* **Task brief**
Identify all lines below that hold "TypeError" and collect them.

═══ Data records ═══

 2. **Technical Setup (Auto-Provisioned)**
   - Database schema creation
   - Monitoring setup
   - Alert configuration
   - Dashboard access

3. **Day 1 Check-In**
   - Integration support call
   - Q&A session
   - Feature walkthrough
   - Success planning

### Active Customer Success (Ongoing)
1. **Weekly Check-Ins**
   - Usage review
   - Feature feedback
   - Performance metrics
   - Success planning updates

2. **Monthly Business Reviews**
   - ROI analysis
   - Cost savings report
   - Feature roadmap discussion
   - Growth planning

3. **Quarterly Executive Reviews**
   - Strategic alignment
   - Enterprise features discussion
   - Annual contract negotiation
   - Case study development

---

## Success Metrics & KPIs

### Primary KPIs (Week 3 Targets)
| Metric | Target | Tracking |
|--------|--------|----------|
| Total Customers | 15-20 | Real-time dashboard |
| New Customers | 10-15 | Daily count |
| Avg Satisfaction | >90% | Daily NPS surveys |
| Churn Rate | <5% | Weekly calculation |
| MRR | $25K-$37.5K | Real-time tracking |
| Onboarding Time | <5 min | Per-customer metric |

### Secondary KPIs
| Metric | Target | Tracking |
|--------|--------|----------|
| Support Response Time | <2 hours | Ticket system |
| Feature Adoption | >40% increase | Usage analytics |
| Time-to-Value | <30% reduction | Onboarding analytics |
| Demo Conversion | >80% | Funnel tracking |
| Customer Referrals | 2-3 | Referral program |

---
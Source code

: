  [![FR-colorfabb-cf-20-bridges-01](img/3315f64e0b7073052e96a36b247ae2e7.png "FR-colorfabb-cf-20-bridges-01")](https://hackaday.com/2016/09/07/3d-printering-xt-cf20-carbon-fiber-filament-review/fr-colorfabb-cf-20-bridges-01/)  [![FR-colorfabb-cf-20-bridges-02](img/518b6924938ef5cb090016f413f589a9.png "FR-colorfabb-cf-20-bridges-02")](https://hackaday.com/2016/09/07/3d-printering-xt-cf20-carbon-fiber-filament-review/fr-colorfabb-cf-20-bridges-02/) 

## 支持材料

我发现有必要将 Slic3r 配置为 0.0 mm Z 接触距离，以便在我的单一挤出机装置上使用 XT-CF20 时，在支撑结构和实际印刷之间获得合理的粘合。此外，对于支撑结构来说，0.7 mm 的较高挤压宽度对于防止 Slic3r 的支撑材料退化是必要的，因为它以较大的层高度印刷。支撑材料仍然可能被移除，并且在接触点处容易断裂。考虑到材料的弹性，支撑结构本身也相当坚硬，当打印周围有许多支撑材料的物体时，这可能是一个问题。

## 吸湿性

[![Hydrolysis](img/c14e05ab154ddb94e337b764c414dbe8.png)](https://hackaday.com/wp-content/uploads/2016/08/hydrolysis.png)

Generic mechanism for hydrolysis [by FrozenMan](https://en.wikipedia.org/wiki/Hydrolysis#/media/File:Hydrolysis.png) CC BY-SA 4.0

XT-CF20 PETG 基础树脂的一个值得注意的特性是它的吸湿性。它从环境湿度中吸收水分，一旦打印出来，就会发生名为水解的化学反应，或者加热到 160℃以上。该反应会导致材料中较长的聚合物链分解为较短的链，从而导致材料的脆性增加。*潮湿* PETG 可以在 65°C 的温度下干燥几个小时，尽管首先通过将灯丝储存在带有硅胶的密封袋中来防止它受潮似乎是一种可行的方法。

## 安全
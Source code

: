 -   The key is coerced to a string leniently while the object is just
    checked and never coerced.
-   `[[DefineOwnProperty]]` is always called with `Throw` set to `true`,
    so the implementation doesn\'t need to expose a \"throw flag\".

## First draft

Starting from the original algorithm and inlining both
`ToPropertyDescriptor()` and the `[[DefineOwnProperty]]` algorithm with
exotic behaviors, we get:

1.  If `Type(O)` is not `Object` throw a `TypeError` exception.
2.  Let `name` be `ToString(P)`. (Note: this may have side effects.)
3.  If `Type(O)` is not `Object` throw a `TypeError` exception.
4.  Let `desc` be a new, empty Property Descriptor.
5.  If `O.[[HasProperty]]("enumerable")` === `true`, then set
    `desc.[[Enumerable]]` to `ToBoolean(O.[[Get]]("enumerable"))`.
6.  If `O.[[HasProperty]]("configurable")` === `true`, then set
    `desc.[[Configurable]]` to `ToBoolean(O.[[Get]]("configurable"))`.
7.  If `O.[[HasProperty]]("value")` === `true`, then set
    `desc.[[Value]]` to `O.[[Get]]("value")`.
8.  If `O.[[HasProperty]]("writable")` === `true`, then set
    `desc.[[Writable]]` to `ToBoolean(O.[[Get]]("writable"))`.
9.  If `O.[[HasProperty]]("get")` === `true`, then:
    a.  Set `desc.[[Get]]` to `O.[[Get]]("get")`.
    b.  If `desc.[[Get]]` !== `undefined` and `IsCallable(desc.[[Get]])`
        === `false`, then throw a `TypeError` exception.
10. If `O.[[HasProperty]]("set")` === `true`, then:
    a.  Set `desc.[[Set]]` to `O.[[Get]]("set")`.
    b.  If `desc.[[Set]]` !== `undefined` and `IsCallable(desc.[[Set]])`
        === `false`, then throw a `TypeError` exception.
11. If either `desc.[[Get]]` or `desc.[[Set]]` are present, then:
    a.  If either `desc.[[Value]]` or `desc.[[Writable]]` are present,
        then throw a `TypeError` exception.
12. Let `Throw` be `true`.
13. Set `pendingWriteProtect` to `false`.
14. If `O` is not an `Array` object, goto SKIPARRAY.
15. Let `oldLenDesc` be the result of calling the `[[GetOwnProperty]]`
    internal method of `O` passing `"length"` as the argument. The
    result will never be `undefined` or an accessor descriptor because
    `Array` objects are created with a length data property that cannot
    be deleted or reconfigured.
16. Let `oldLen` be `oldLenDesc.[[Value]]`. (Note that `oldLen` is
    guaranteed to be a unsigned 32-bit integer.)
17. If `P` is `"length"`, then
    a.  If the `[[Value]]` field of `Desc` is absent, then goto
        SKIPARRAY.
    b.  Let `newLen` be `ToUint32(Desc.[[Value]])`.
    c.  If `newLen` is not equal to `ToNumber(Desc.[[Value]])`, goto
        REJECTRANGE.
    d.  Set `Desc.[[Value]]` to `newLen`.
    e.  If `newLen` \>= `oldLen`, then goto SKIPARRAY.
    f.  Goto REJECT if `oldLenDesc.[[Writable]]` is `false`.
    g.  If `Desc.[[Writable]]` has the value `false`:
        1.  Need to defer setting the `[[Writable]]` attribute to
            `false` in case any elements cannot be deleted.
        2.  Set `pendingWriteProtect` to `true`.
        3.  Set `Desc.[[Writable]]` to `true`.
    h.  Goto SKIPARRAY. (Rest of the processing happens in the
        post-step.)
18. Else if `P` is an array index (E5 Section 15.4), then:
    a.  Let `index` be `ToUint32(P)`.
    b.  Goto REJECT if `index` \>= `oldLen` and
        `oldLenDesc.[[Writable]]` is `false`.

═══

* **Written solution**
1.  If `Type(O)` is not `Object` throw a `TypeError` exception.
3.  If `Type(O)` is not `Object` throw a `TypeError` exception.
        === `false`, then throw a `TypeError` exception.
        === `false`, then throw a `TypeError` exception.
        then throw a `TypeError` exception.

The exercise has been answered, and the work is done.